With all this being said, not every film in a sequence needs to hit the same beats or heights. You need a shift in pace and rhythm, to make peaks and troughs which emphasise those high points – and this 28 revival has always been planned as a trilogy. And the fact that I could still sit through both parts consecutively, topping four hours, and still feel the need to see more, shows how good both parts were in their own ways; stronger, perhaps, for that diversity. Meanwhile, the next part – if (pray to God, Old Nick or Kelson) it happens – is set to end on a creative and emotional high, as Spike – and the original Jim – potentially see their arcs complete together.
Nia DaCosta has been a safe pair of hands for this gig – presumably that’s what landed her the job of directing here. She has overseen a serviceable, bloody and momentarily haunting payoff to an intricate set-up, and left the series in a solid position, where it seems all but certain there will be a third and final Years movie with Boyle returning to direct (although with this franchise, never count on that until you are in the cinema).
Still, it does bemuse me slightly that the critics have been raving about this outing as an improvement on the last. Yes, Ralph Fiennes is great – but he honestly may be the best actor of his generation; he’s great in everything, including the previous film.

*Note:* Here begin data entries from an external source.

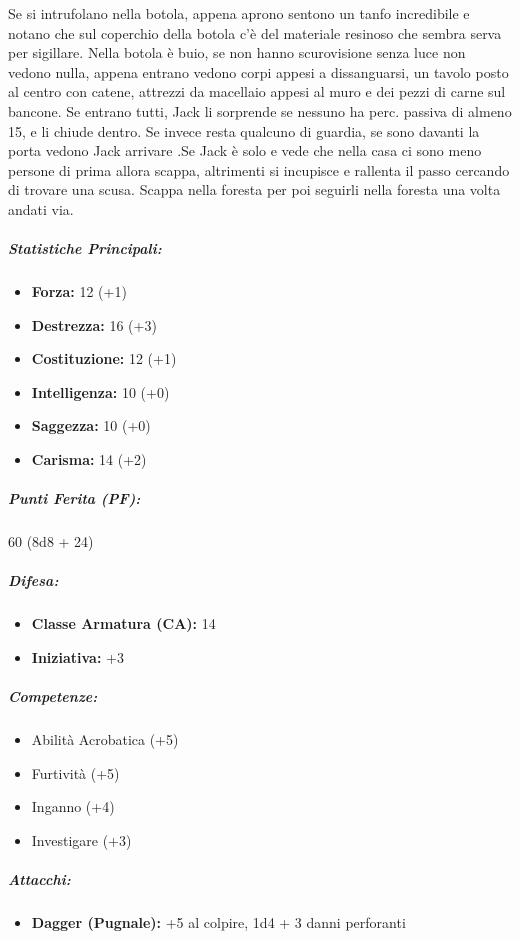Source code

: \documentclass{article}
\begin{document}
 Se si intrufolano nella botola, appena aprono sentono un tanfo incredibile e notano che sul coperchio della botola c'è del materiale resinoso che sembra serva per sigillare. Nella botola è buio, se non hanno scurovisione senza luce non vedono nulla, appena entrano vedono corpi appesi a dissanguarsi, un tavolo posto al centro con catene, attrezzi da macellaio appesi al muro e dei pezzi di carne sul bancone.
  Se entrano tutti, Jack li sorprende se nessuno ha perc. passiva di almeno 15, e li chiude dentro. Se invece resta qualcuno di guardia, se sono davanti la porta vedono Jack arrivare .Se Jack è solo e vede che nella casa ci sono meno persone di prima allora scappa, altrimenti si incupisce e rallenta il passo cercando di trovare una scusa. Scappa nella foresta per poi seguirli nella foresta una volta andati via.   
   

\subparagraph*{Statistiche Principali:}
\begin{itemize}
  \item \textbf{Forza:} 12 (+1)
  \item \textbf{Destrezza:} 16 (+3)
  \item \textbf{Costituzione:} 12 (+1)
  \item \textbf{Intelligenza:} 10 (+0)
  \item \textbf{Saggezza:} 10 (+0)
  \item \textbf{Carisma:} 14 (+2)
\end{itemize}

\subparagraph*{Punti Ferita (PF):}
60 (8d8 + 24)

\subparagraph*{Difesa:}
\begin{itemize}
  \item \textbf{Classe Armatura (CA):} 14
  \item \textbf{Iniziativa:} +3
\end{itemize}

\subparagraph*{Competenze:}
\begin{itemize}
  \item Abilità Acrobatica (+5)
  \item Furtività (+5)
  \item Inganno (+4)
  \item Investigare (+3)
\end{itemize}

\subparagraph*{Attacchi:}
\begin{itemize}
  \item \textbf{Dagger (Pugnale):} +5 al colpire, 1d4 + 3 danni perforanti
\end{itemize}
\end{document}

Yes, the story is more ‘focused’ this time, but only because it has had all the heavy lifting done for it (and The Bone Temple could never work as a standalone film in the same way 28 Years Later could).
Looking beyond that, the more straightforward delivery, a lack of a ‘divisive’ ending, and the fact that the impotent delusion of English nationalism is less the focus of this outing, may all be behind the critical love-in. Or then again, maybe they’re just fans desperate as I am for this story to roll on, and to enjoy one last hurrah – where Cillian Murphy’s character of Jim comes full-circle, and returns as an older surrogate parent, in the series’ continued treatise on fatherhood. If the inflated praise of the critical mainstream puts enough bums in seats, that becomes more likely. Disproportionate or not, I suppose I’m all for that.